Monetary policy has an important role to play in addressing market dynamics. These dynamics tend to be particularly more sensitive during the Federal Open Market Committee (FOMC) regularly scheduled meetings.
One such meeting, the fourth of this year out of total eight scheduled by the FOMC (and others as needed) – will kick off Tuesday (6/24).
Based in the current flow of information, we believe the Federal Reserve is nearing an aggressive move upward in short term interest rates. Whether we have correctly absorbed and judged the import of each day’s data – remains to be seen. However, we think there is a strong possibility that the Fed will increase funds rate from the current level of 2% to 2.75%, and possibly reaching as high as 3% by the end of current fiscal ’08.

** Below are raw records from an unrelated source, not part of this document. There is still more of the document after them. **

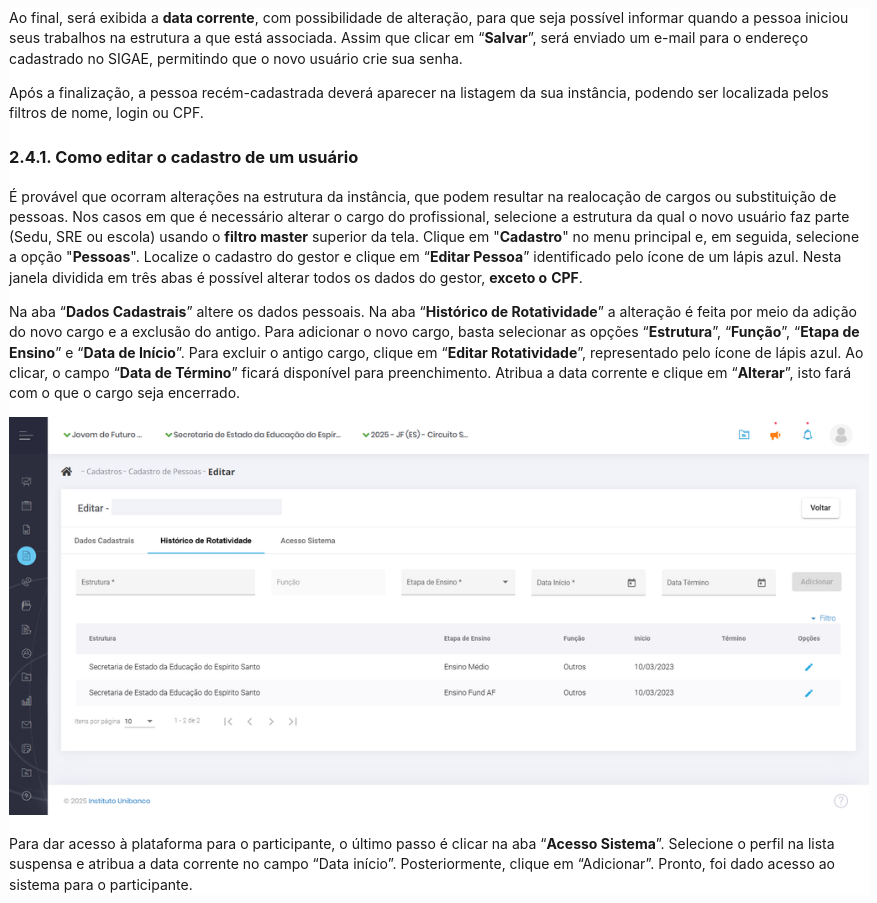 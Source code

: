 Ao final, será exibida a **data corrente**, com possibilidade de alteração, para que seja possível informar quando a pessoa iniciou seus trabalhos na estrutura a que está associada. Assim que clicar em “**Salvar**”, será enviado um e-mail para o endereço cadastrado no SIGAE, permitindo que o novo usuário crie sua senha.

Após a finalização, a pessoa recém-cadastrada deverá aparecer na listagem da sua instância, podendo ser localizada pelos filtros de nome, login ou CPF.

### 2.4.1. Como editar o cadastro de um usuário

É provável que ocorram alterações na estrutura da instância, que podem resultar na realocação de cargos ou substituição de pessoas. Nos casos em que é necessário alterar o cargo do profissional, selecione a estrutura da qual o novo usuário faz parte (Sedu, SRE ou escola) usando o **filtro master** superior da tela. Clique em "**Cadastro**" no menu principal e, em seguida, selecione a opção "**Pessoas**". Localize o cadastro do gestor e clique em “**Editar Pessoa**” identificado pelo ícone de um lápis azul. Nesta janela dividida em três abas é possível alterar todos os dados do gestor, **exceto o** **CPF**.

Na aba “**Dados Cadastrais**” altere os dados pessoais. Na aba “**Histórico de Rotatividade**” a alteração é feita por meio da adição do novo cargo e a exclusão do antigo. Para adicionar o novo cargo, basta selecionar as opções “**Estrutura**”, “**Função**”, “**Etapa de Ensino**” e “**Data de Início**”. Para excluir o antigo cargo, clique em “**Editar Rotatividade**”, representado pelo ícone de lápis azul. Ao clicar, o campo “**Data de Término**” ficará disponível para preenchimento. Atribua a data corrente e clique em “**Alterar**”, isto fará com o que o cargo seja encerrado.

![12-Altera cadastro de pessoas](images/12.png)

Para dar acesso à plataforma para o participante, o último passo é clicar na aba “**Acesso Sistema**”. Selecione o perfil na lista suspensa e atribua a data corrente no campo “Data início”. Posteriormente, clique em “Adicionar”. Pronto, foi dado acesso ao sistema para o participante.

It is important to emphasize that while a rate hike in either the target federal funds rate or the discount rate may not materialize once Wednesday’s meeting’s concludes ; market participants will notice a change in Fed’s wording. That wording most likely will consist in Fed gradually shifting its focus from a balance of risks, type approach – toward addressing inflation issues more aggressively.
By adjusting policy proactively toward increasing signs of deterioration in inflation data as the risk to the outlook changes, (let’s keep in mind CPI is up more than 4% y/y basis) the Fed, through open market operations, can help reduce the probability of the extreme adverse outcome.